Ben Bolkers' answer to this question and the article by Uwe Ligges are already very useful
when I try to "decode" a primitive or internal R function.
But how is a primitive R function connected with its corresponding C function?

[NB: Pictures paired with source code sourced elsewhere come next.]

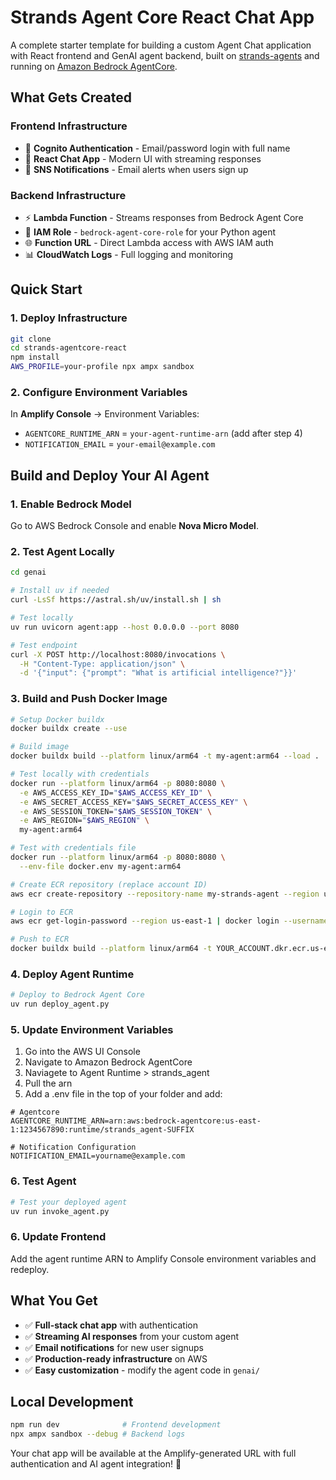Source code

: # Strands Agent Core React Chat App

A complete starter template for building a custom Agent Chat application with React frontend and GenAI agent backend, built on [strands-agents](https://strandsagents.com/latest/) and running on [Amazon Bedrock AgentCore](https://aws.amazon.com/bedrock/agentcore/).

## What Gets Created

### **Frontend Infrastructure**
- 🔐 **Cognito Authentication** - Email/password login with full name
- 💬 **React Chat App** - Modern UI with streaming responses
- 📧 **SNS Notifications** - Email alerts when users sign up

### **Backend Infrastructure**  
- ⚡ **Lambda Function** - Streams responses from Bedrock Agent Core
- 🔑 **IAM Role** - `bedrock-agent-core-role` for your Python agent
- 🌐 **Function URL** - Direct Lambda access with AWS IAM auth
- 📊 **CloudWatch Logs** - Full logging and monitoring

## Quick Start

### **1. Deploy Infrastructure**
```bash
git clone 
cd strands-agentcore-react
npm install
AWS_PROFILE=your-profile npx ampx sandbox
```

### **2. Configure Environment Variables**
In **Amplify Console** → Environment Variables:
- `AGENTCORE_RUNTIME_ARN` = `your-agent-runtime-arn` (add after step 4)
- `NOTIFICATION_EMAIL` = `your-email@example.com`


## Build and Deploy Your AI Agent

### **1. Enable Bedrock Model**
Go to AWS Bedrock Console and enable **Nova Micro Model**.

### **2. Test Agent Locally**
```bash
cd genai

# Install uv if needed
curl -LsSf https://astral.sh/uv/install.sh | sh

# Test locally
uv run uvicorn agent:app --host 0.0.0.0 --port 8080

# Test endpoint
curl -X POST http://localhost:8080/invocations \
  -H "Content-Type: application/json" \
  -d '{"input": {"prompt": "What is artificial intelligence?"}}'
```

### **3. Build and Push Docker Image**
```bash
# Setup Docker buildx
docker buildx create --use

# Build image
docker buildx build --platform linux/arm64 -t my-agent:arm64 --load .

# Test locally with credentials
docker run --platform linux/arm64 -p 8080:8080 \
  -e AWS_ACCESS_KEY_ID="$AWS_ACCESS_KEY_ID" \
  -e AWS_SECRET_ACCESS_KEY="$AWS_SECRET_ACCESS_KEY" \
  -e AWS_SESSION_TOKEN="$AWS_SESSION_TOKEN" \
  -e AWS_REGION="$AWS_REGION" \
  my-agent:arm64

# Test with credentials file
docker run --platform linux/arm64 -p 8080:8080 \
  --env-file docker.env my-agent:arm64

# Create ECR repository (replace account ID)
aws ecr create-repository --repository-name my-strands-agent --region us-east-1

# Login to ECR
aws ecr get-login-password --region us-east-1 | docker login --username AWS --password-stdin YOUR_ACCOUNT.dkr.ecr.us-east-1.amazonaws.com

# Push to ECR
docker buildx build --platform linux/arm64 -t YOUR_ACCOUNT.dkr.ecr.us-east-1.amazonaws.com/my-strands-agent:latest --push .
```

### **4. Deploy Agent Runtime**
```bash
# Deploy to Bedrock Agent Core
uv run deploy_agent.py

```
### **5. Update Environment Variables**
1. Go into the AWS UI Console
2. Navigate to Amazon Bedrock AgentCore
3. Naviagete to Agent Runtime > strands_agent
4. Pull the arn
5. Add a .env file in the top of your folder and add:

```
# Agentcore
AGENTCORE_RUNTIME_ARN=arn:aws:bedrock-agentcore:us-east-1:1234567890:runtime/strands_agent-SUFFIX

# Notification Configuration
NOTIFICATION_EMAIL=yourname@example.com
```

### **6. Test Agent**
```bash
# Test your deployed agent
uv run invoke_agent.py
```

### **6. Update Frontend**
Add the agent runtime ARN to Amplify Console environment variables and redeploy.

## What You Get

- ✅ **Full-stack chat app** with authentication
- ✅ **Streaming AI responses** from your custom agent  
- ✅ **Email notifications** for new user signups
- ✅ **Production-ready infrastructure** on AWS
- ✅ **Easy customization** - modify the agent code in `genai/`

## Local Development

```bash
npm run dev              # Frontend development
npx ampx sandbox --debug # Backend logs
```

Your chat app will be available at the Amplify-generated URL with full authentication and AI agent integration! 🚀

I guess that somehow .Primitive
must provide this missing link.
Take for example is.na
:
> is.na
function (x) .Primitive("is.na")
FUNTAB R_FunTab[]
in file "names.c" contains
{"is.na", do_isna, 0, 1, 1, {PP_FUNCALL, PREC_FN, 0}},
which means that is.na
uses the C function do_isna
.
do_isna
is defined in file "coerce.c":
SEXP attribute_hidden do_isna(SEXP call, SEXP op, SEXP args, SEXP rho)
{
SEXP ans, dims, names, x;
R_xlen_t i, n;
checkArity(op, args);
check1arg(args, call, "x");
if (DispatchOrEval(call, op, "is.na", args, rho, &ans, 1, 1))
return(ans);
PROTECT(args = ans);
#ifdef stringent_is
if (!isList(CAR(args)) && !isVector(CAR(args)))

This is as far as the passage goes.